Throughout last winter and spring, defensive lineman Christian Wilkins, now a sophomore, corralled his Clemson teammates and led them onto the practice field, reminding each one that the road back to the mountaintop was steeper than the one they’d already climbed. On Saturday, the Clemson defensive line owned Ohio State, racking up one backfield tackle after another and stamping out any hope for a Buckeyes comeback with one punishing blow after another.

"Through mat drills, through spring, through camp," Wilkins said, "I took it personally to make sure everybody knows the standard. I know what this team is capable of."

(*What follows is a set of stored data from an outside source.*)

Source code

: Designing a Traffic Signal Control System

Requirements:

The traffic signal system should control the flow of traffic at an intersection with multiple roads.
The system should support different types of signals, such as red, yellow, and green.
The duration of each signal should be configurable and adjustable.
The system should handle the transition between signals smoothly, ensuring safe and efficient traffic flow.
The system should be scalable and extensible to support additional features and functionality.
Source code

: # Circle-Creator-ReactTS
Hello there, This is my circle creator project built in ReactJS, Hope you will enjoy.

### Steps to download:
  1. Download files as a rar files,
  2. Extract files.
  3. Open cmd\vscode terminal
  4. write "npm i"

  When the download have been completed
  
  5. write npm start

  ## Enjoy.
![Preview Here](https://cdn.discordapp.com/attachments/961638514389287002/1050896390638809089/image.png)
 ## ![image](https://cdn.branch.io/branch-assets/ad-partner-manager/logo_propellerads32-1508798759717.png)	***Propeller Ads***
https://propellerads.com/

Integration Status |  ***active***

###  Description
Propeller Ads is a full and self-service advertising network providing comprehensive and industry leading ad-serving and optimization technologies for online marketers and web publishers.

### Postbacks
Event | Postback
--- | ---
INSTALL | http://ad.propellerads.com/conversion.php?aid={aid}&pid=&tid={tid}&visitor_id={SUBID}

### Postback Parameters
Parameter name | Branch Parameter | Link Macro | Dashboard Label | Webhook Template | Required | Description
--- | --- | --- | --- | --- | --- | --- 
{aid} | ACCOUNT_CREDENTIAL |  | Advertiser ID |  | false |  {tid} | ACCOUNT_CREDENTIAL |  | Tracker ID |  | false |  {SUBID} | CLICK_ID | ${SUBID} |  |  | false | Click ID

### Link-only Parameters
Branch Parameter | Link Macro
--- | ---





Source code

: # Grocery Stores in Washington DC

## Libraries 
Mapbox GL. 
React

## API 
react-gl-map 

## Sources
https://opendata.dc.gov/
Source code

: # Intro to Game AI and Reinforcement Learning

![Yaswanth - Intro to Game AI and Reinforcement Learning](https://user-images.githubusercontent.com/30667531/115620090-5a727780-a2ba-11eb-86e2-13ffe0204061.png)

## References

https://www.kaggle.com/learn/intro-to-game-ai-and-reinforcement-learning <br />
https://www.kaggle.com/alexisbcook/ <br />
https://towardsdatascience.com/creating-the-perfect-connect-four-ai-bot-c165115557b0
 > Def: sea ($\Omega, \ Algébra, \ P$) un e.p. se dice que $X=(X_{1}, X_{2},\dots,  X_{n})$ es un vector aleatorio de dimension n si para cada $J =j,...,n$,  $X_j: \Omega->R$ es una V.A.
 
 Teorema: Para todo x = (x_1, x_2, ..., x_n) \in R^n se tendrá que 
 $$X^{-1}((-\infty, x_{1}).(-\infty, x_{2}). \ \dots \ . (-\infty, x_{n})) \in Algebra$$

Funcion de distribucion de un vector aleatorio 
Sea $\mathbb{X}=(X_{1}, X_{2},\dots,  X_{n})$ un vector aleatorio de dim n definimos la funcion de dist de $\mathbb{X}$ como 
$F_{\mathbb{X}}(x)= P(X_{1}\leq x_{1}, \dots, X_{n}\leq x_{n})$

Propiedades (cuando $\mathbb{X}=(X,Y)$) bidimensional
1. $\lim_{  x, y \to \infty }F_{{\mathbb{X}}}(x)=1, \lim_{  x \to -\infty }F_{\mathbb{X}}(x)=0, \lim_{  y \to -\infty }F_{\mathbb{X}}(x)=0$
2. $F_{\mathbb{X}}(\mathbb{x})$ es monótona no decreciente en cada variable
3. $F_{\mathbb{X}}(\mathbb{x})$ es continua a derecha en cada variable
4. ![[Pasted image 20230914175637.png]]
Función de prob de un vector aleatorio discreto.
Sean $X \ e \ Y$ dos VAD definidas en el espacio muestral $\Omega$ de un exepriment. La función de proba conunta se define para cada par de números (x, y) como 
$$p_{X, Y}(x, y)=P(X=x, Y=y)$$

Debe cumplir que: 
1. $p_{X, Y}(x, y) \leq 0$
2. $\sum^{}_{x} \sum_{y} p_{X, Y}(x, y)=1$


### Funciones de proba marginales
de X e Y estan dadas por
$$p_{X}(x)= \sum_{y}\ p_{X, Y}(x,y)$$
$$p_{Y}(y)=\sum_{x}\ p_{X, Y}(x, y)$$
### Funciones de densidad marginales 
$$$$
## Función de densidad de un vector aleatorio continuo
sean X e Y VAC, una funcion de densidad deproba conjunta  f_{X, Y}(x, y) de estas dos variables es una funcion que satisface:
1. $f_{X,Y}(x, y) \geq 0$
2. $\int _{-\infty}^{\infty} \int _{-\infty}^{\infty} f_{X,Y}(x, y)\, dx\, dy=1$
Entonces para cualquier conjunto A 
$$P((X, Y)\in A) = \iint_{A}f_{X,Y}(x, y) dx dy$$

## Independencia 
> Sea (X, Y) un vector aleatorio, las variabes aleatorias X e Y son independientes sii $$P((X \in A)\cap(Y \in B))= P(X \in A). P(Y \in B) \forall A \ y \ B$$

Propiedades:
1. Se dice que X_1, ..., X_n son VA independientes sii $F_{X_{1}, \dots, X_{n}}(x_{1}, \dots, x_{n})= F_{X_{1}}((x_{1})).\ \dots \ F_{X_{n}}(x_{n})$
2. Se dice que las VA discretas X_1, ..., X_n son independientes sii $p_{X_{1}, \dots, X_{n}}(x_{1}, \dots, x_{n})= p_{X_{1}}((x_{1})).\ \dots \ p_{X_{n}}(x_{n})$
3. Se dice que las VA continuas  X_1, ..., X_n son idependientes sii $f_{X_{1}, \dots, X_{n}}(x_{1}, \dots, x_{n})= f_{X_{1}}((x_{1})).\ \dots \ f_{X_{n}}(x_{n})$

Fall camp opened at Clemson with a video, highlights of a brilliant 2015 season that ended with tough-to-take images of Alabama celebrating a national championship at the Tigers’ expense. The theme, which coaches and players have rehashed again and again in the months since, was finishing.

On Saturday, after zipping one of the prettiest passes of his season, Clemson quarterback Deshaun Watson turned to watch another video on the big screen at University of Phoenix Stadium, a replay of a nifty scramble that set up the score. He laughed. The finishing line was within sight.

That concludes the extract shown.